А на кухне поет молодое, спелое,
необъятное, будто чужая боль,
это, мать его, красное или же белое…
…неожиданно вспомнил: желтофиоль!
* * *
Как выгодно опустошенным быть:
сатрапа ненавидеть, и любить
себя, звонить какой-то пьяной бабе
и обрести покой на порнохабе.
Но за окном взрывается сирень,
перебивая мысли о запасках,
и этот ваш имбирь – такая хрень,
и бродят кошки в медицинских масках,
и зеркало в прихожей отразит
все то, что полагается скотине:
опухший и небритый паразит,
посредственный поэт на карантине.
Гуляешь по балкону во тщете,
нахмуришь лоб и задницу почешешь,
вокруг – ворье, но чем его утешишь,
и мы – разнообразные, не те.
А те спешат по маленьким делам,
спасают мир, ведут войну в реале,
они цветы ломают пополам
на кладбищах, чтоб их не воровали.
И надо мной соседка бьет меня,
внизу меня просверливают дрелью,
а справа – пьют за царство и коня,
а слева – пахнет похотью и прелью.
То вишня зацветет, то абрикос,
небесная подрагивает сфера,
и на своих троих, наморщив нос,
опять вступает в болдино холера.
* * *
Один шпион в саду лежит
и засыпает в вечном спаме,
а рядом с ним – пион шипит
на розу белую с шипами.
Другой шпион сидит в кино:
и улыбается, как плачет,
все кончено, предрешено,
но это – ничего не значит.
А третий, в драповом пальто,
стоит на кухне с чашкой грога,
в окне взрывается авто,
и это значит очень много.
Четвертый, раненный в плечо,
бежит, преследуя коллегу,
и это было бы ничо,
картина маслом, кровь по снегу.
Вдруг показался летний сад,
в котором он настиг злодея –
шпиона первого, расклад,
его судьба – моя идея.
Вот так и я, не вспомню, где:
на паперти, на биеннале,
когда, в какой земле-воде
они меня завербовали.
Я был оторван от сохи,
от родины, от бедной мамы,
я публикую не стихи,
я публикую шифрограммы.
* * *
А когда в яйцеклетке меня повезут,
как везли пугачева на плаху:
по бескрайнему лону проложат маршрут,
и живой позавидует праху.
Я услышу сквозь пенье и плач ямщика –
кислый запах слепого последа,
и большую тюрьму от звонка до звонка
над фонариком велосипеда.
Вижу скованных братьев своих, близнецов,
как бутан и пропан из баллона,
почему я не вижу конвойных, стрельцов –
потому, что сползает корона
на глаза, а поправить ее не могу,
всюду пепел да снега охапки,
остается шептать, не смотря на пургу:
мама, мама, не бойся, я – в шапке.
* * *
Был черный снег, и я бродил под коброю,
чей капюшон меня решил согреть,
но вдруг с небес вспорхнуло что-то доброе,
красивое, как музыка и смерть.
Я подходил к окну, вдыхая коконы,
облизывая губы от вины,
снег падал, как остриженные локоны,
сползал с твоей кокосовой спины.
А ты глядела в зеркало двуглавое,
припудривала память о зиме,
и в пустоте осталось только главное –
твое письмо отравленное мне.
А был ли снег, когда каштаны маются
и в коконе две бабочки не спят,
то руки не доходят и ломаются,
то ноги над подушками летят.
* * *
Это кто там громыхает, дуя в глиняный рожок:
тарантино отдыхает, не буди его, дружок,
что с тобой случилось летом, расскажи нам без обид,
пастернак лежит валетом, а навстречу – бродский спит.

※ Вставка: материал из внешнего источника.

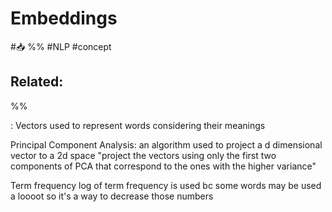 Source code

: # Embeddings
#📥 
%%
#NLP 
#concept

**Related:**
-  

%%

: Vectors used to represent words considering their meanings

Principal Component Analysis: an algorithm used to project a d dimensional vector to a 2d space "project the vectors using only the first two components of PCA that correspond to the ones with the higher variance"

Term frequency
log of term frequency is used bc some words may be used a loooot so it's a way to decrease those numbers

В этом мире овдовелом, где любая мразь видна,
как любил ходить я в белом, в чистом платье из говна,
и насвистывать чечетку и поигрывать мышцой,
но ценил я только водку вместе с салом и мацой.

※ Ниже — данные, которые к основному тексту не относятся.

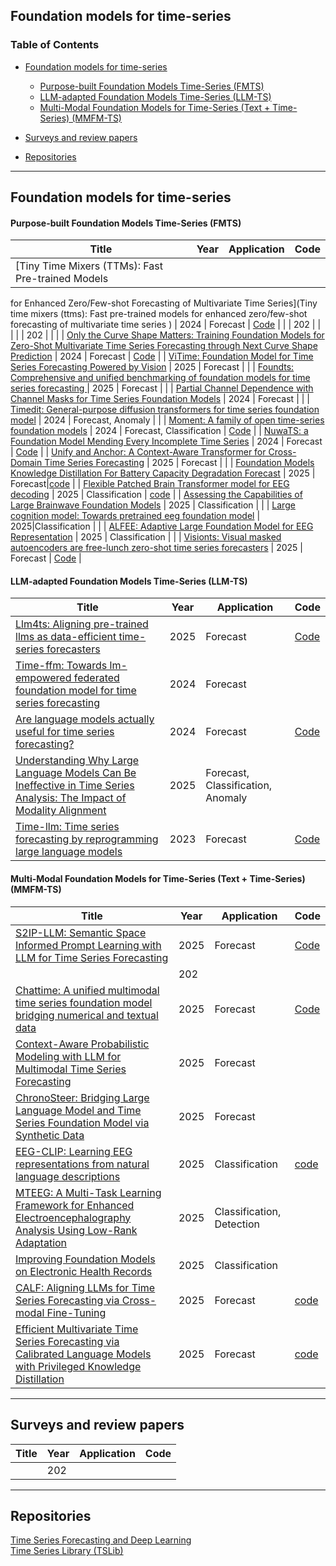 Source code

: ## Foundation models for time-series 

### Table of Contents

- [Foundation models for time-series](#foundation-models-for-time-series)
  - [Purpose-built Foundation Models Time-Series (FMTS)](#purpose-built-foundation-models-time-series-fmts)
  - [LLM-adapted Foundation Models Time-Series (LLM-TS)](#llm-adapted-foundation-models-time-series-llm-ts)
  - [Multi-Modal Foundation Models for Time-Series (Text + Time-Series) (MMFM-TS)](#multi-modal-foundation-models-for-time-series-text-time-series-mmfm-ts)

- [Surveys and review papers](#surveys-review-papers)
  
- [Repositories](#repositories)

---

## Foundation models for time-series

#### Purpose-built Foundation Models Time-Series (FMTS)
| Title | Year | Application | Code |
|---------------------------------------------------------------------------------------------------------------------------|------|----------|-------|
| [Tiny Time Mixers (TTMs): Fast Pre-trained Models
for Enhanced Zero/Few-shot Forecasting of
Multivariate Time Series](Tiny time mixers (ttms): Fast pre-trained models for enhanced zero/few-shot forecasting of multivariate time series ) | 2024 | Forecast |  [Code](https://github.com/ibm-granite/granite-tsfm) |
| []() | 202 |  |   |
| []() | 202 |  |   |
| [Only the Curve Shape Matters: Training Foundation Models for Zero-Shot Multivariate Time Series Forecasting through Next Curve Shape Prediction](https://arxiv.org/abs/2402.07570) | 2024 | Forecast |  [Code](https://github.com/cfeng783/GTT) |
| [ViTime: Foundation Model for Time Series Forecasting Powered by Vision](https://arxiv.org/abs/2407.07311) | 2025 | Forecast |   |
| [Foundts: Comprehensive and unified benchmarking of foundation models for time series forecasting ](https://arxiv.org/abs/2410.11802) | 2025 | Forecast |   |
| [Partial Channel Dependence with Channel Masks for Time Series Foundation Models](https://arxiv.org/abs/2410.23222) | 2024 | Forecast  |   |
| [Timedit: General-purpose diffusion transformers for time series foundation model](https://arxiv.org/abs/2409.02322) | 2024 | Forecast, Anomaly |   |
| [Moment: A family of open time-series foundation models](https://arxiv.org/abs/2402.03885) | 2024 | Forecast, Classification | [Code](https://github.com/moment-timeseries-foundation-model/moment-research)  |
| [NuwaTS: a Foundation Model Mending Every Incomplete Time Series](https://arxiv.org/abs/2405.15317) | 2024 | Forecast  | [Code](https://github.com/Chengyui/NuwaTS)  |
| [Unify and Anchor: A Context-Aware Transformer for Cross-Domain Time Series Forecasting](https://arxiv.org/abs/2503.01157) | 2025 | Forecast |   |
| [Foundation Models Knowledge Distillation For Battery Capacity Degradation Forecast](https://arxiv.org/pdf/2505.08151?) | 2025 | Forecast|[code](https://github.com/sjtu-chan-joey/Battery-Timer) |
| [Flexible Patched Brain Transformer model for EEG decoding](https://www.nature.com/articles/s41598-025-86294-3.pdf) | 2025 | Classification | [code](https://github.com/timonkl/PatchedBrainTransformer)  |
| [Assessing the Capabilities of Large Brainwave Foundation Models](https://openreview.net/pdf?id=ADU3uNKLLJ) | 2025 | Classification  |   |
| [Large cognition model: Towards pretrained eeg foundation model](https://arxiv.org/abs/2502.17464) | 2025|Classification  |   |
| [ALFEE: Adaptive Large Foundation Model for EEG Representation](https://arxiv.org/abs/2505.06291) | 2025 | Classification |   |
| [Visionts: Visual masked autoencoders are free-lunch zero-shot time series forecasters](https://arxiv.org/abs/2408.17253) | 2025 | Forecast | [Code](https://github.com/Keytoyze/VisionTS)  |

#### LLM-adapted Foundation Models Time-Series (LLM-TS)
| Title | Year | Application | Code |
|---------------------------------------------------------------------------------------------------------------------------|------|----------|-------|
| [Llm4ts: Aligning pre-trained llms as data-efficient time-series forecasters](https://dl.acm.org/doi/abs/10.1145/3719207) | 2025 | Forecast | [Code](https://github.com/blacksnail789521/LLM4TS)  |
| [Time-ffm: Towards lm-empowered federated foundation model for time series forecasting](https://arxiv.org/abs/2405.14252) | 2024 | Forecast |   |
| [Are language models actually useful for time series forecasting? ](https://arxiv.org/abs/2406.16964) | 2024 | Forecast | [Code](https://github.com/BennyTMT/LLMsForTimeSeries) |
| [Understanding Why Large Language Models Can Be Ineffective in Time Series Analysis: The Impact of Modality Alignment](https://arxiv.org/abs/2410.12326) | 2025 | Forecast, Classification, Anomaly |   |
| [Time-llm: Time series forecasting by reprogramming large language models](https://arxiv.org/abs/2310.01728) | 2023 | Forecast |  [Code](https://github.com/KimMeen/Time-LLM) |

#### Multi-Modal Foundation Models for Time-Series (Text + Time-Series) (MMFM-TS)
| Title | Year | Application | Code |
|---------------------------------------------------------------------------------------------------------------------------|------|--------|-------|
| [S2IP-LLM: Semantic Space Informed Prompt Learning with LLM for Time Series Forecasting](https://openreview.net/forum?id=qwQVV5R8Y7) | 2025 | Forecast | [Code](https://github.com/panzijie825/S2IP-LLM) |
| []() | 202 |  |   |
| [Chattime: A unified multimodal time series foundation model bridging numerical and textual data](https://ojs.aaai.org/index.php/AAAI/article/view/33384) | 2025 | Forecast |  [Code](https://github.com/ForestsKing/ChatTime) |
| [Context-Aware Probabilistic Modeling with LLM for Multimodal Time Series Forecasting](https://arxiv.org/abs/2505.10774) | 2025 | Forecast |       |
| [ChronoSteer: Bridging Large Language Model and Time Series Foundation Model via Synthetic Data](https://arxiv.org/pdf/2505.10083) | 2025 | Forecast |   |
| [EEG-CLIP: Learning EEG representations from natural language descriptions](https://arxiv.org/pdf/2503.16531?) | 2025 |Classification | [code](https://github.com/tidiane-camaret/EEGClip)  |
| [MTEEG: A Multi-Task Learning Framework for Enhanced Electroencephalography Analysis Using Low-Rank Adaptation ](https://openreview.net/forum?id=V5lBNcD65H) | 2025 | Classification, Detection |   |
| [Improving Foundation Models on Electronic Health Records](https://search.proquest.com/openview/e60e662f5922b5f0d3549e30814466f5/1?pq-origsite=gscholar&cbl=18750&diss=y) | 2025 | Classification |   |
| [CALF: Aligning LLMs for Time Series Forecasting via Cross-modal Fine-Tuning](https://ojs.aaai.org/index.php/AAAI/article/view/34082) | 2025 | Forecast |  [code](https://github.com/Hank0626/CALF) |
| [Efficient Multivariate Time Series Forecasting via Calibrated Language Models with Privileged Knowledge Distillation](https://arxiv.org/abs/2505.02138) | 2025 | Forecast | [code](https://github.com/ChenxiLiu-HNU/TimeKD)  |

---

## Surveys and review papers
| Title | Year | Application | Code |
|---------------------------------------------------------------------------------------------------------------------------|------|----------|-------|
| []() | 202 |  |   |


---

## Repositories
[Time Series Forecasting and Deep Learning](https://github.com/DaoSword/Time-Series-Forecasting-and-Deep-Learning?tab=readme-ov-file#Blogs)  
[Time Series Library (TSLib)](https://github.com/thuml/Time-Series-Library)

Я бродил с одним целковым за похлебку и кровать,
я сто раз сидел с цветковым и молчал, а что сказать,
засыпай, мой милый хоббит, спит мужик и баба спит,
жизнь болит, да не проходит, как гандлевский и бахыт,
нецелованную воду – погасил и вновь разжег,
чтоб достался мне, уроду, этот глиняный рожок.